(What is required)
Scan the lines below for the string "same" and copy every one that has it.

(Exercise materials)

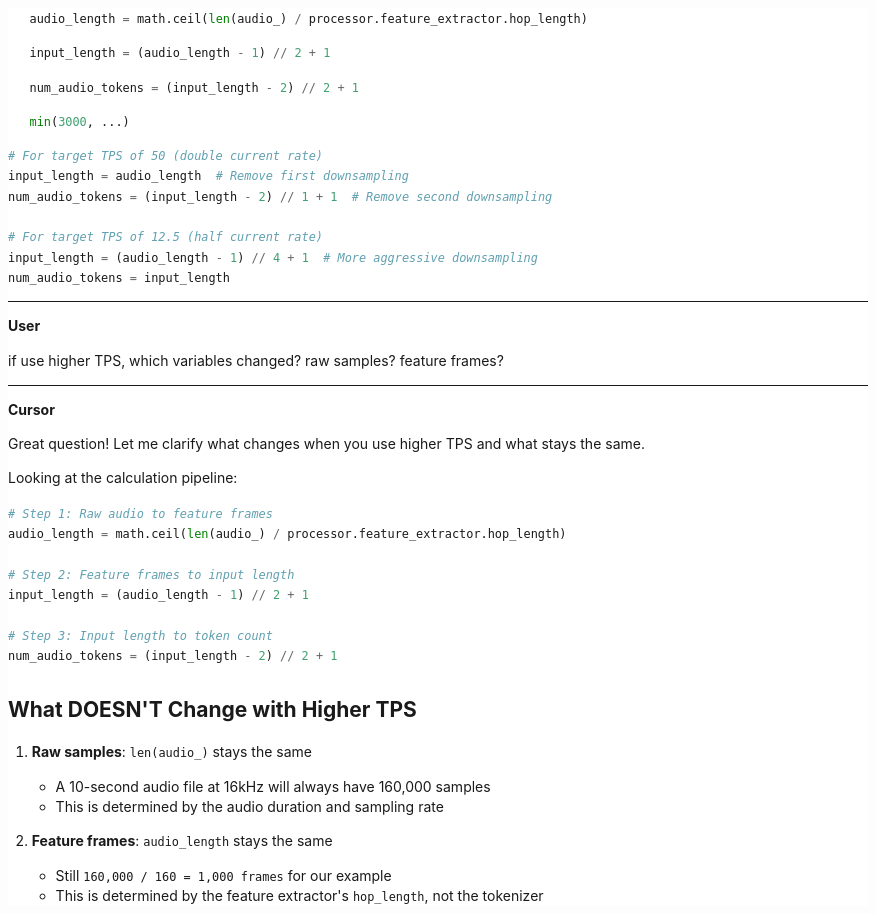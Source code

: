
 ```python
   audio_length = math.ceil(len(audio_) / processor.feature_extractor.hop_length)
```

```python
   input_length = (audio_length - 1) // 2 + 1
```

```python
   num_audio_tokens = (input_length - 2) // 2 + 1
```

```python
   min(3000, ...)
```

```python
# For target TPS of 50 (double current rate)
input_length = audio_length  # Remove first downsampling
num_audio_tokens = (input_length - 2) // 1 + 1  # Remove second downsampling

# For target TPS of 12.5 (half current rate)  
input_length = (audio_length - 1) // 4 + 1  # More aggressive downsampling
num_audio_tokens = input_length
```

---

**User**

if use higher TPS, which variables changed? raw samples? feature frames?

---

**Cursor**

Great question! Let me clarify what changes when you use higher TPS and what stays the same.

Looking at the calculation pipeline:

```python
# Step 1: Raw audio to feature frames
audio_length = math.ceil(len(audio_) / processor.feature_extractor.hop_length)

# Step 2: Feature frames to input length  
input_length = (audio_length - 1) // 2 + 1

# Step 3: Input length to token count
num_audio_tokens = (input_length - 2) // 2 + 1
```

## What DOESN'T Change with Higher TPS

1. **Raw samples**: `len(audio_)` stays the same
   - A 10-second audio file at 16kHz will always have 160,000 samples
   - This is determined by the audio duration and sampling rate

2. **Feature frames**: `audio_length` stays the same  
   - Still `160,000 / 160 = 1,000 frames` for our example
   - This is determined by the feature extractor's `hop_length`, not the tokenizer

(Written response)
Great question! Let me clarify what changes when you use higher TPS and what stays the same.
1. **Raw samples**: `len(audio_)` stays the same
2. **Feature frames**: `audio_length` stays the same  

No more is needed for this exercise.